Aspects of the present invention are described above with reference to flowchart illustrations and/or portion diagrams of methods, apparatus (systems) and computer program products according to embodiments of the invention. It will be understood that each portion of the flowchart illustrations and/or portion diagrams, and combinations of portions in the flowchart illustrations and/or portion diagrams, can be implemented by computer program instructions. These computer program instructions may be provided to a processor of a general-purpose computer, special purpose computer, or other programmable data processing apparatus to produce a machine, such that the instructions, which execute via the processor of the computer or other programmable data processing apparatus, create means for implementing the functions/acts specified in the flowchart and/or portion diagram portion or portions.
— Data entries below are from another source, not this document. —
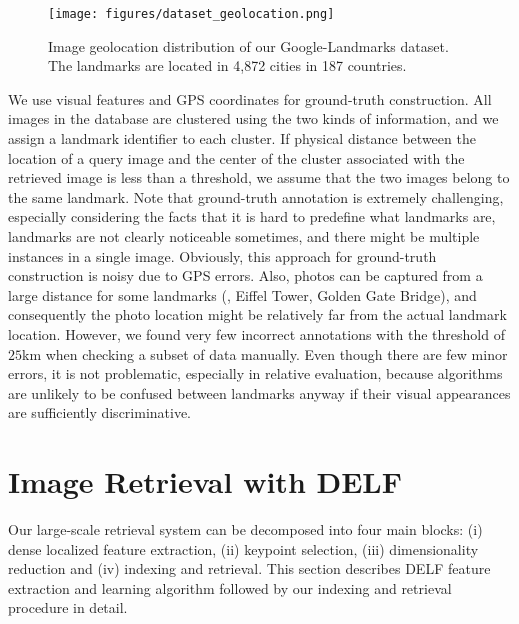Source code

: \documentclass[10pt,twocolumn,letterpaper]{article}
\begin{document}
\begin{figure}[t]
\begin{center}
   \texttt{[image: figures/dataset\_geolocation.png]}
\end{center}
	\vspace{-15pt}
	\caption{Image geolocation distribution of our Google-Landmarks dataset.  The landmarks are located in 4,872 cities in 187 countries.}
\label{fig:geolocation}
\vspace{-6pt}                                                                                                                                                                                                           
\end{figure}



We use visual features and GPS coordinates for ground-truth construction.
All images in the database are clustered using the two kinds of information, and we assign a landmark identifier to each cluster.
If physical distance between the location of a query image and the center of the cluster associated with the retrieved image is less than a threshold, we assume that the two images belong to the same landmark.
Note that ground-truth annotation is extremely challenging, especially considering the facts that it is hard to predefine what landmarks are, landmarks are not clearly noticeable sometimes, and there might be multiple instances in a single image.
Obviously, this approach for ground-truth construction is noisy due to GPS errors.
Also, photos can be captured from a large distance for some landmarks (\eg, Eiffel Tower, Golden Gate Bridge), and consequently the photo location might be relatively far from the actual landmark location.
However, we found very few incorrect annotations with the threshold of $25$km when checking a subset of data manually.
Even though there are few minor errors, it is not problematic, especially in relative evaluation, because algorithms are unlikely to be confused between landmarks anyway if their visual appearances are sufficiently discriminative.




 

\section{Image Retrieval with DELF} \label{sec:method}

Our large-scale retrieval system can be decomposed into four main blocks: (i) dense localized
feature extraction, (ii) keypoint selection, (iii) dimensionality reduction and 
(iv) indexing and retrieval.
This section describes DELF feature extraction and learning algorithm followed by our indexing and retrieval procedure in detail.
\end{document}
The aforementioned flowchart and diagrams illustrate the architecture, functionality, and operation of possible implementations of systems, methods and computer program products according to various embodiments of the present invention. In this regard, each portion in the flowchart or portion diagrams may represent a module, segment, or portion of code, which comprises one or more executable instructions for implementing the specified logical function(s). It should also be noted that, in some alternative implementations, the functions noted in the portion may occur out of the order noted in the figures. For example, two portions shown in succession may, in fact, be executed substantially concurrently, or the portions may sometimes be executed in the reverse order, depending upon the functionality involved. It will also be noted that each portion of the portion diagrams and/or flowchart illustration, and combinations of portions in the portion diagrams and/or flowchart illustration, can be implemented by special purpose hardware-based systems that perform the specified functions or acts, or combinations of special purpose hardware and computer instructions.

It is to be understood that where the claims or specification refer to “a” or “an” element, such reference is not construed that there is only one of that elements.

Any publications, including patents, patent applications and articles, referenced or mentioned in this specification are herein incorporated in their entirety into the specification, to the same extent as if each individual publication was specifically and individually indicated to be incorporated herein. In addition, citation, or identification of any reference in the description of some embodiments of the invention shall not be construed as an admission that such reference is available as prior art to the present invention.